## TASK INSTRUCTIONS
Only the lines below from the one containing "It contains a" to the one containing "See the License" should be repeated, both included and unchanged.

## DATA SHOWN
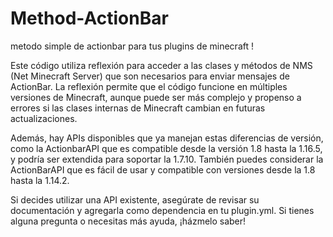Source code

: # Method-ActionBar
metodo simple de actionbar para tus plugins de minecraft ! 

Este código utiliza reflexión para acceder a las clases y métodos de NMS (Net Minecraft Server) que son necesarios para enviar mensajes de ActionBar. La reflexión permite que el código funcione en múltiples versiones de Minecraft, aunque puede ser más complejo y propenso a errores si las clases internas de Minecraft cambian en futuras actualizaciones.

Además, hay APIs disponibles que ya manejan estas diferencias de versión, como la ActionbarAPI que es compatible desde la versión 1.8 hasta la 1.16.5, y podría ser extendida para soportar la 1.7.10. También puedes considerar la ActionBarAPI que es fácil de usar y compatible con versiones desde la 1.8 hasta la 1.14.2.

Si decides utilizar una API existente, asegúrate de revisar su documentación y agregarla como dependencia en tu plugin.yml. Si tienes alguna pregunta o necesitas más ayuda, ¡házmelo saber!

--

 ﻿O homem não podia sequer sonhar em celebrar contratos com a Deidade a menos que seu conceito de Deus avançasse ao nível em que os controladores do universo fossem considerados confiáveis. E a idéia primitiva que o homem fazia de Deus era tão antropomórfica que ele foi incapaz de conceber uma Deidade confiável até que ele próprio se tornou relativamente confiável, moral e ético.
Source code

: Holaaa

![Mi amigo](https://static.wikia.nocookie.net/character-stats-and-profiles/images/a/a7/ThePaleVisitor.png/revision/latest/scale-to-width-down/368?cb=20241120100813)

--

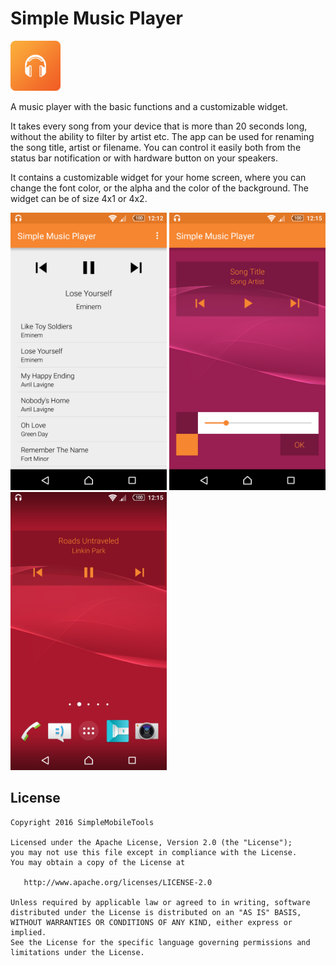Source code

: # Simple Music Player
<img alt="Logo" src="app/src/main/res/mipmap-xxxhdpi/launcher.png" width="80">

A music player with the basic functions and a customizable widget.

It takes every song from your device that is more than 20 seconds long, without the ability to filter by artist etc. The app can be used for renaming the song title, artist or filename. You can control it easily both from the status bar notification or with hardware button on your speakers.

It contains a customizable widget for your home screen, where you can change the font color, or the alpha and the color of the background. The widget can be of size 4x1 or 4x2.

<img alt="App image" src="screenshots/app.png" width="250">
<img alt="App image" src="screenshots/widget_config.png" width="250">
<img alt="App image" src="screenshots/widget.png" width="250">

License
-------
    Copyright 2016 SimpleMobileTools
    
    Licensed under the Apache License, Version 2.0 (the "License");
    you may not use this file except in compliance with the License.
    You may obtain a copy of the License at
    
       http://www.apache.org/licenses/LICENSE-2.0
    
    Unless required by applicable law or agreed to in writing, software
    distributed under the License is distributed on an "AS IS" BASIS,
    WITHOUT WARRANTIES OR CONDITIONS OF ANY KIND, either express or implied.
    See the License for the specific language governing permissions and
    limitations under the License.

## SOLUTION TO THE EXERCISE
It contains a customizable widget for your home screen, where you can change the font color, or the alpha and the color of the background. The widget can be of size 4x1 or 4x2.

<img alt="App image" src="screenshots/app.png" width="250">
<img alt="App image" src="screenshots/widget_config.png" width="250">
<img alt="App image" src="screenshots/widget.png" width="250">

License
-------
    Copyright 2016 SimpleMobileTools
    
    Licensed under the Apache License, Version 2.0 (the "License");
    you may not use this file except in compliance with the License.
    You may obtain a copy of the License at
    
       http://www.apache.org/licenses/LICENSE-2.0
    
    Unless required by applicable law or agreed to in writing, software
    distributed under the License is distributed on an "AS IS" BASIS,
    WITHOUT WARRANTIES OR CONDITIONS OF ANY KIND, either express or implied.
    See the License for the specific language governing permissions and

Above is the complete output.